Student: Asafev Aleksandr

Supervisor: Vasily Kashin

Faculty: Faculty of World Economy and International Affairs

Educational Programme: International Relations: European and Asian Studies (Master)

Year of Graduation: 2024

The current thesis "Japan's drift of political and military affairs due to the beginning of the Special Operation in Ukraine" is dedicated to significant changes in Japan's perception of country’s own national security in connection with Russia's Special Military Operation in Ukraine. The SMO has provoked fundamental shifts in the structure of interactions in the international system, including the phenomenon of Japan's remilitarisation. The author examines this phenomenon through the Regional Security Complex Theory (RSCT) in its modern state.

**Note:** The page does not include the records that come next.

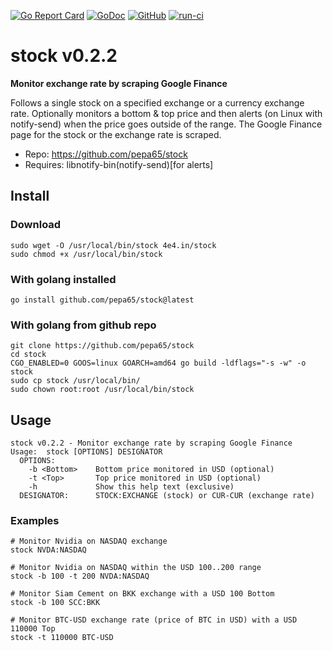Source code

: [![Go Report Card](https://goreportcard.com/badge/github.com/pepa65/stock)](https://goreportcard.com/report/github.com/pepa65/stock)
[![GoDoc](https://godoc.org/github.com/pepa65/stock?status.svg)](https://godoc.org/github.com/pepa65/stock)
[![GitHub](https://img.shields.io/github/license/pepa65/stock.svg)](LICENSE)
[![run-ci](https://github.com/pepa65/stock/actions/workflows/ci.yml/badge.svg)](https://github.com/pepa65/stock/actions/workflows/ci.yml) 

# stock v0.2.2
**Monitor exchange rate by scraping Google Finance**

Follows a single stock on a specified exchange or a currency exchange rate.
Optionally monitors a bottom & top price and then alerts
(on Linux with notify-send) when the price goes outside of the range.
The Google Finance page for the stock or the exchange rate is scraped.

* Repo: <https://github.com/pepa65/stock>
* Requires: libnotify-bin(notify-send)[for alerts]

## Install
### Download
```
sudo wget -O /usr/local/bin/stock 4e4.in/stock
sudo chmod +x /usr/local/bin/stock
```

### With golang installed
`go install github.com/pepa65/stock@latest`

### With golang from github repo
```
git clone https://github.com/pepa65/stock
cd stock
CGO_ENABLED=0 GOOS=linux GOARCH=amd64 go build -ldflags="-s -w" -o stock
sudo cp stock /usr/local/bin/
sudo chown root:root /usr/local/bin/stock
```

## Usage
```
stock v0.2.2 - Monitor exchange rate by scraping Google Finance
Usage:  stock [OPTIONS] DESIGNATOR
  OPTIONS:
    -b <Bottom>    Bottom price monitored in USD (optional)
    -t <Top>       Top price monitored in USD (optional)
    -h             Show this help text (exclusive)
  DESIGNATOR:      STOCK:EXCHANGE (stock) or CUR-CUR (exchange rate)
```

### Examples
```
# Monitor Nvidia on NASDAQ exchange
stock NVDA:NASDAQ

# Monitor Nvidia on NASDAQ within the USD 100..200 range
stock -b 100 -t 200 NVDA:NASDAQ

# Monitor Siam Cement on BKK exchange with a USD 100 Bottom
stock -b 100 SCC:BKK

# Monitor BTC-USD exchange rate (price of BTC in USD) with a USD 110000 Top
stock -t 110000 BTC-USD
```
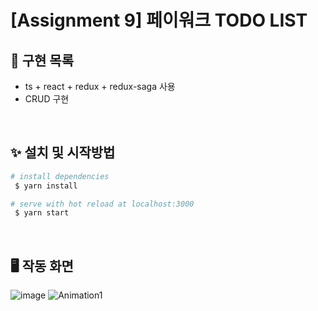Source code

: # [Assignment 9] 페이워크 TODO LIST

## 📝 구현 목록

- ts + react + redux + redux-saga 사용
- CRUD 구현

<br>

## ✨ 설치 및 시작방법

```bash
# install dependencies
 $ yarn install

# serve with hot reload at localhost:3000
 $ yarn start
```

<br>

## 🖥 작동 화면

![image](https://user-images.githubusercontent.com/42789883/131779185-23e4589b-f5e1-4cc8-b03d-eb2aec245935.png)
![Animation1](https://user-images.githubusercontent.com/42789883/131782318-c29fc741-7f2f-4238-a220-7f03daed9eb1.gif)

The chronological framework for the analysis is limited from February 2022 - the beginning of the Special Operation until April 2024. However, the author resorts to analysing the situation preceding the these rapid changes, drawing on a documentary base from 2013, when the previous National Security Strategy (NSS) was adopted, which initially determined the course towards the country's militarisation. The conclusions show that as early as 2013, the Japan Self-Defense Forces began their transformation to acquire new capabilities, including the deployment of high-mobility units, and since 2022, they have acquired offensive weaponry for the first time since the end of World War II. Japan is striving for an autonomous military-industrial complex and technological sovereignty, as the study shows, such attempts are more than successful. The Special Operation in Ukraine has caused a sharp acceleration in the pace of transformation of the Self-Defense Forces, but Japan does not consider Russia a direct military threat solely, and uses Russia's actions as a justification for building up its own military power, while not losing the image of a peaceful country driven only by external factors to revitalize its armed forces.